Saved data entries
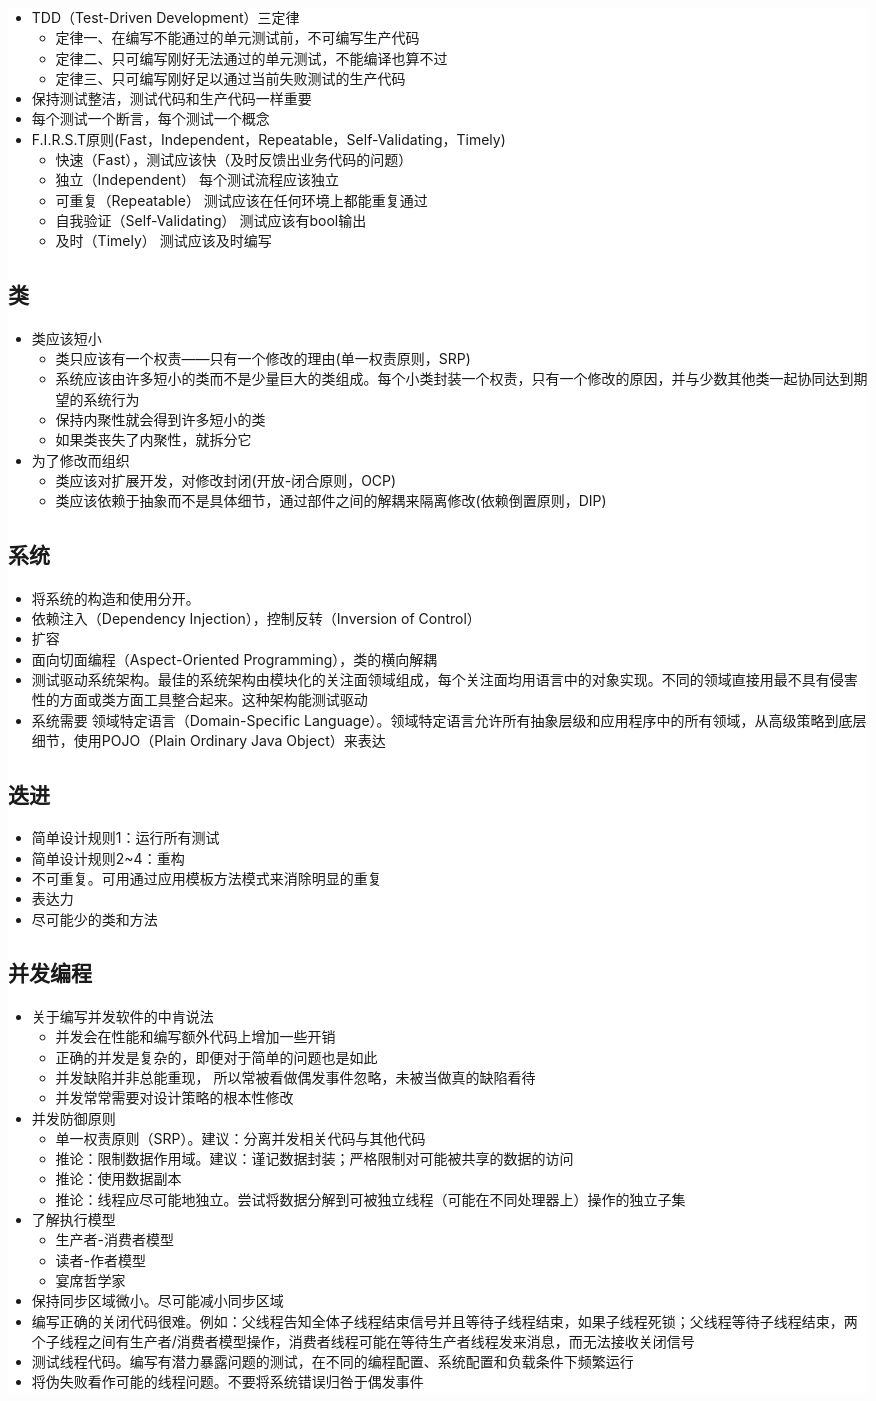 - TDD（Test-Driven Development）三定律
  - 定律一、在编写不能通过的单元测试前，不可编写生产代码
  - 定律二、只可编写刚好无法通过的单元测试，不能编译也算不过
  - 定律三、只可编写刚好足以通过当前失败测试的生产代码
- 保持测试整洁，测试代码和生产代码一样重要
- 每个测试一个断言，每个测试一个概念
- F.I.R.S.T原则(Fast，Independent，Repeatable，Self-Validating，Timely)
  - 快速（Fast），测试应该快（及时反馈出业务代码的问题）
  - 独立（Independent） 每个测试流程应该独立
  - 可重复（Repeatable） 测试应该在任何环境上都能重复通过
  - 自我验证（Self-Validating） 测试应该有bool输出
  - 及时（Timely） 测试应该及时编写

## 类

- 类应该短小
  - 类只应该有一个权责——只有一个修改的理由(单一权责原则，SRP)
  - 系统应该由许多短小的类而不是少量巨大的类组成。每个小类封装一个权责，只有一个修改的原因，并与少数其他类一起协同达到期望的系统行为
  - 保持内聚性就会得到许多短小的类
  - 如果类丧失了内聚性，就拆分它
- 为了修改而组织
  - 类应该对扩展开发，对修改封闭(开放-闭合原则，OCP)
  - 类应该依赖于抽象而不是具体细节，通过部件之间的解耦来隔离修改(依赖倒置原则，DIP)

## 系统

- 将系统的构造和使用分开。
- 依赖注入（Dependency Injection），控制反转（Inversion of Control）
- 扩容
- 面向切面编程（Aspect-Oriented Programming），类的横向解耦
- 测试驱动系统架构。最佳的系统架构由模块化的关注面领域组成，每个关注面均用语言中的对象实现。不同的领域直接用最不具有侵害性的方面或类方面工具整合起来。这种架构能测试驱动
- 系统需要 领域特定语言（Domain-Specific Language）。领域特定语言允许所有抽象层级和应用程序中的所有领域，从高级策略到底层细节，使用POJO（Plain Ordinary Java Object）来表达

## 迭进

- 简单设计规则1：运行所有测试
- 简单设计规则2~4：重构
- 不可重复。可用通过应用模板方法模式来消除明显的重复
- 表达力
- 尽可能少的类和方法

## 并发编程

- 关于编写并发软件的中肯说法
  - 并发会在性能和编写额外代码上增加一些开销
  - 正确的并发是复杂的，即便对于简单的问题也是如此
  - 并发缺陷并非总能重现， 所以常被看做偶发事件忽略，未被当做真的缺陷看待
  - 并发常常需要对设计策略的根本性修改
- 并发防御原则
  - 单一权责原则（SRP）。建议：分离并发相关代码与其他代码
  - 推论：限制数据作用域。建议：谨记数据封装；严格限制对可能被共享的数据的访问
  - 推论：使用数据副本
  - 推论：线程应尽可能地独立。尝试将数据分解到可被独立线程（可能在不同处理器上）操作的独立子集
- 了解执行模型
  - 生产者-消费者模型
  - 读者-作者模型
  - 宴席哲学家
- 保持同步区域微小。尽可能减小同步区域
- 编写正确的关闭代码很难。例如：父线程告知全体子线程结束信号并且等待子线程结束，如果子线程死锁；父线程等待子线程结束，两个子线程之间有生产者/消费者模型操作，消费者线程可能在等待生产者线程发来消息，而无法接收关闭信号
- 测试线程代码。编写有潜力暴露问题的测试，在不同的编程配置、系统配置和负载条件下频繁运行
- 将伪失败看作可能的线程问题。不要将系统错误归咎于偶发事件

■ **TASK**:
In the data above, start at the line that has "- 定律三、只可编写刚好足以通过当前失败测试的生产代码", stop after the line that has "- 可重复（Repeatable） 测试应该在任何环境上都能重复通过", and print every line in between exactly as it stands.

■ **OUTPUT FOR THIS EXERCISE**:
  - 定律三、只可编写刚好足以通过当前失败测试的生产代码
- 保持测试整洁，测试代码和生产代码一样重要
- 每个测试一个断言，每个测试一个概念
- F.I.R.S.T原则(Fast，Independent，Repeatable，Self-Validating，Timely)
  - 快速（Fast），测试应该快（及时反馈出业务代码的问题）
  - 独立（Independent） 每个测试流程应该独立
  - 可重复（Repeatable） 测试应该在任何环境上都能重复通过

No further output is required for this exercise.